Input data:

_ _ _

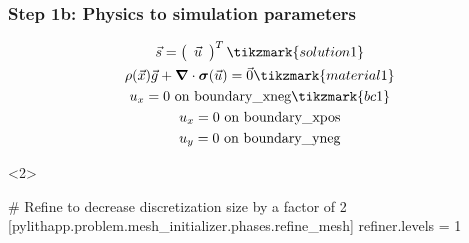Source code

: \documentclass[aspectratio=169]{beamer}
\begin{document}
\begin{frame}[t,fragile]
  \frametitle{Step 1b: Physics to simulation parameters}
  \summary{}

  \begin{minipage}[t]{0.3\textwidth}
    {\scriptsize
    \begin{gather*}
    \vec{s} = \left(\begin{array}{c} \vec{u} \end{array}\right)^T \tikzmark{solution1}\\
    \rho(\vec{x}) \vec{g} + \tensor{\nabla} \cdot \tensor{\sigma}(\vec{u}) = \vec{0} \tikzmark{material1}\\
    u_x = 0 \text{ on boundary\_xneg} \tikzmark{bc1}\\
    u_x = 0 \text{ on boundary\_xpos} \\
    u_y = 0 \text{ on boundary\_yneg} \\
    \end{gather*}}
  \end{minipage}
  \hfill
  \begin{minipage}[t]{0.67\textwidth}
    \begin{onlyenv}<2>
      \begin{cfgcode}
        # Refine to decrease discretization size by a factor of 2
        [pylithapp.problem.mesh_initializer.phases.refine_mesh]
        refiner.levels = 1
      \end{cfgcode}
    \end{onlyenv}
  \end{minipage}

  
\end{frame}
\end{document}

_ _ _

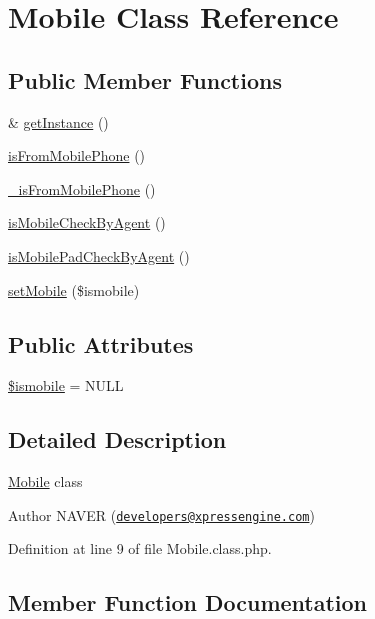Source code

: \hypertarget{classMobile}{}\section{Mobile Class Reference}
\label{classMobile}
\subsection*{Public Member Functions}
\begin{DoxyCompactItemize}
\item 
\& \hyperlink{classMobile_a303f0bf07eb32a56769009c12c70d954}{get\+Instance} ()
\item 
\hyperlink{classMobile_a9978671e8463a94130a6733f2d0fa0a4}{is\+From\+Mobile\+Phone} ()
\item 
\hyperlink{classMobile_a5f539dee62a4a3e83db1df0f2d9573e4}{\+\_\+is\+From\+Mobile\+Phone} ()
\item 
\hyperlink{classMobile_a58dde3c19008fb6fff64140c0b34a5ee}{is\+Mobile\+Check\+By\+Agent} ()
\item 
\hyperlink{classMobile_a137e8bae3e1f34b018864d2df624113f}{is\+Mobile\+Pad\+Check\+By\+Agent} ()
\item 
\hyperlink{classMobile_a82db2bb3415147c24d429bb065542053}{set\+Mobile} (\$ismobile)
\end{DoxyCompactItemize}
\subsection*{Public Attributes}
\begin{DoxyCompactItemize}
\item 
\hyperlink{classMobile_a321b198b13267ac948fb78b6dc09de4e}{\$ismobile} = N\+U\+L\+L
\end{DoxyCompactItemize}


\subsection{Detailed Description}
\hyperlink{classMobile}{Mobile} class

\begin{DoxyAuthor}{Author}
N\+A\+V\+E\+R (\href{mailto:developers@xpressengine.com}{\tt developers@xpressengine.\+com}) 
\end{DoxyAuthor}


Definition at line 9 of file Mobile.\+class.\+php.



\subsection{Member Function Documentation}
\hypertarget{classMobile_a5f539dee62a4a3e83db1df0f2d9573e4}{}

_ _ _

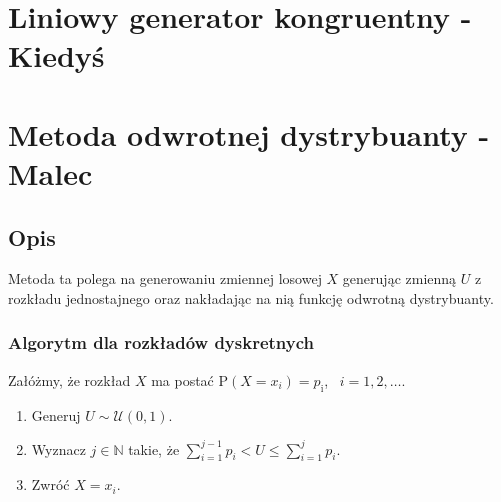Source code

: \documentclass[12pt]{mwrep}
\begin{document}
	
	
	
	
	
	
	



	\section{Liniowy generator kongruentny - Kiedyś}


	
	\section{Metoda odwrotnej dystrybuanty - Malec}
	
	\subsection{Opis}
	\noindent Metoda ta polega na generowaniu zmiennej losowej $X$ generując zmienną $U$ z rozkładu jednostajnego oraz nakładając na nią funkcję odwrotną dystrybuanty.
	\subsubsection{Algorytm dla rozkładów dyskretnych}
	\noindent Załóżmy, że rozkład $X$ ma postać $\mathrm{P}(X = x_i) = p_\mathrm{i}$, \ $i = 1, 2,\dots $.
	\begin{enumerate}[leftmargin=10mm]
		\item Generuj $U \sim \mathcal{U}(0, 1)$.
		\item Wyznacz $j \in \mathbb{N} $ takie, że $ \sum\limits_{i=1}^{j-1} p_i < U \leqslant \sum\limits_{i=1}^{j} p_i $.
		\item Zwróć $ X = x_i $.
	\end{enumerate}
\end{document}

_ _ _

Scan the records above for the string "documentclass", then copy each line where it turns up.

Reply to the exercise:
: \documentclass[aspectratio=169]{beamer}
: \documentclass[12pt]{mwrep}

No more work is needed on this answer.